EXERCISE BRIEF - Your answer must be a single number: the count of lines in the records below that include the string "return".

INPUT FOR THIS TASK -
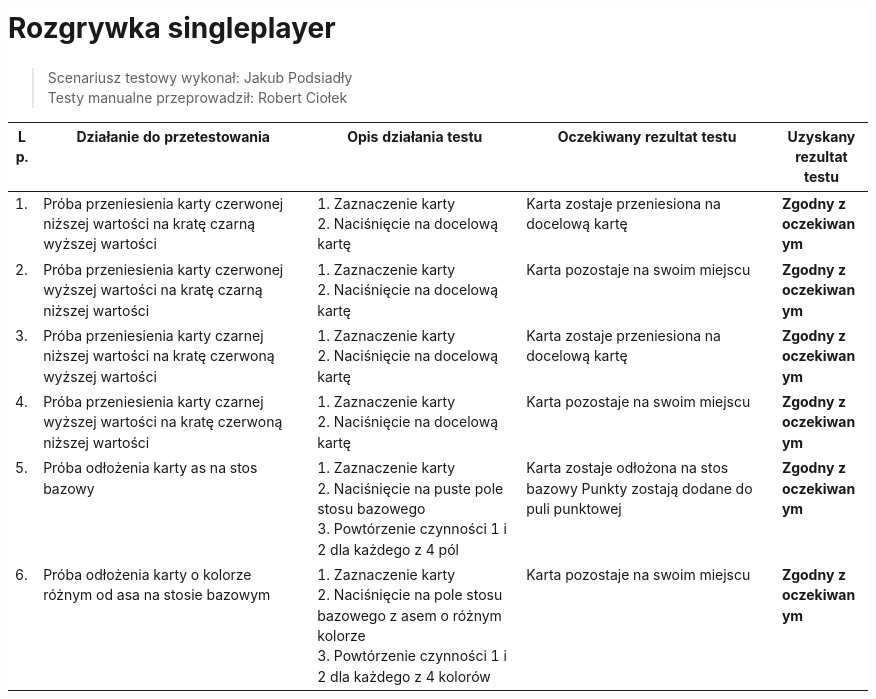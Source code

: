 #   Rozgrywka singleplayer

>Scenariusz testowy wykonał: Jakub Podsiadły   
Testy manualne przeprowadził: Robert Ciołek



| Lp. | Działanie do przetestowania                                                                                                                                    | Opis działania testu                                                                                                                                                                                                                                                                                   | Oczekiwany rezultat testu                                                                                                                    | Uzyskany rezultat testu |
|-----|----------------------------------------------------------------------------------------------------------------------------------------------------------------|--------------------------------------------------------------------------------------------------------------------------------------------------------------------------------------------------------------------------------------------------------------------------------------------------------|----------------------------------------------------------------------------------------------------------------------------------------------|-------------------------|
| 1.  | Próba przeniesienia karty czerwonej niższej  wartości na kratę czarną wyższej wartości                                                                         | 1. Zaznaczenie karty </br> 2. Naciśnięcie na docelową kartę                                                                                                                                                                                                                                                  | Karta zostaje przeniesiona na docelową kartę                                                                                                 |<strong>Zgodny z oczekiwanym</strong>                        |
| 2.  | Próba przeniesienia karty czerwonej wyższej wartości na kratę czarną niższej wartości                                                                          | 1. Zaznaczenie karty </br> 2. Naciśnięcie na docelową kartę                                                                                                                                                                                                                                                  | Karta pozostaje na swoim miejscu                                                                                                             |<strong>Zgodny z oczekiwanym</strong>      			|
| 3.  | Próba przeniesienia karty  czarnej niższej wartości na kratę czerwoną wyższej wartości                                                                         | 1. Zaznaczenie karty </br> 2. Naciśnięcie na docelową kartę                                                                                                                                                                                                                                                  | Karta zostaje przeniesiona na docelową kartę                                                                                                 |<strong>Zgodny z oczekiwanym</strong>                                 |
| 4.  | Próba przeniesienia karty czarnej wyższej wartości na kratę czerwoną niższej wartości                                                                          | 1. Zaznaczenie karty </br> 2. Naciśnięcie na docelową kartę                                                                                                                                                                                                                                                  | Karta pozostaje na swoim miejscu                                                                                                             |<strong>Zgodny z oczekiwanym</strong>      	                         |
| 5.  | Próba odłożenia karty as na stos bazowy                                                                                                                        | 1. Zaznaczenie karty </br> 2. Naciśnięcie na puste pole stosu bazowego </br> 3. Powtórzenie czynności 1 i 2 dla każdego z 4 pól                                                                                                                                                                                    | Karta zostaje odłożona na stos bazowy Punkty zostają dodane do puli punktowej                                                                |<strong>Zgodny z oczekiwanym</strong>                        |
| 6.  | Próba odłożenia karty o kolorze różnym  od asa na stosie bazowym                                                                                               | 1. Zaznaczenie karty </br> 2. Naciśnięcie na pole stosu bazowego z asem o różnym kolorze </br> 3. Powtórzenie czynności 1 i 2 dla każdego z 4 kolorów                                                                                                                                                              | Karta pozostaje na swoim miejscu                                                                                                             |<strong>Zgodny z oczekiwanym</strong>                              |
---
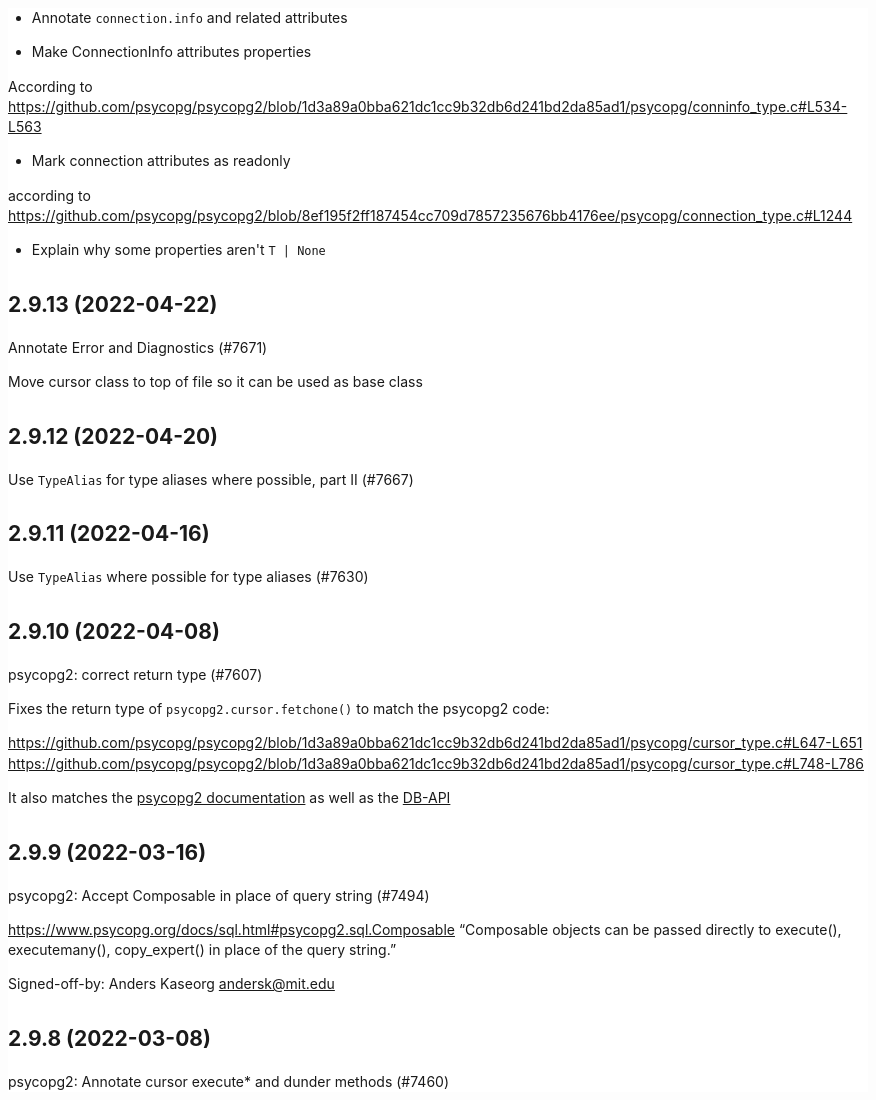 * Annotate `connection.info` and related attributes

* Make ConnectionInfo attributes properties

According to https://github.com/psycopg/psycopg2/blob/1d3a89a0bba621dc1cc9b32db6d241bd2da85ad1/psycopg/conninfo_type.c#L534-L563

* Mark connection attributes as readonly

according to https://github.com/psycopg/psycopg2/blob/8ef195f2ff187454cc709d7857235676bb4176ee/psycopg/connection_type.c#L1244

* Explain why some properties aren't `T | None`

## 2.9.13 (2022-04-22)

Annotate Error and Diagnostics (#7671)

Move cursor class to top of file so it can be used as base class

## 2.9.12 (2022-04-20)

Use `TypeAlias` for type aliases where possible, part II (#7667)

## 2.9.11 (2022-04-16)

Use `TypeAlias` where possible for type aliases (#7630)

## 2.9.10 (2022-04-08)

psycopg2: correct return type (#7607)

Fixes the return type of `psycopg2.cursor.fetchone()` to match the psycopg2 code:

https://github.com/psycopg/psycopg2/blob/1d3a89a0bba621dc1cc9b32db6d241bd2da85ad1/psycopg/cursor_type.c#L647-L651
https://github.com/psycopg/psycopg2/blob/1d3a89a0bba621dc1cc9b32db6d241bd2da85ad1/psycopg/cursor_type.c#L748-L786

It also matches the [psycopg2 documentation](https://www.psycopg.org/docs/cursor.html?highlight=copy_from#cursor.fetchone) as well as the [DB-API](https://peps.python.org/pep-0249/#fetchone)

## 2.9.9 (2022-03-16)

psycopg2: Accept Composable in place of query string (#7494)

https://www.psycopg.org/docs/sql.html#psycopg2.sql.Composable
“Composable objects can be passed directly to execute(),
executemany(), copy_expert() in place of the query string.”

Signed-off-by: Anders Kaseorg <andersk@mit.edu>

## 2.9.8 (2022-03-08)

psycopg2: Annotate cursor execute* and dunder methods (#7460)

EXERCISE SOLUTION - 2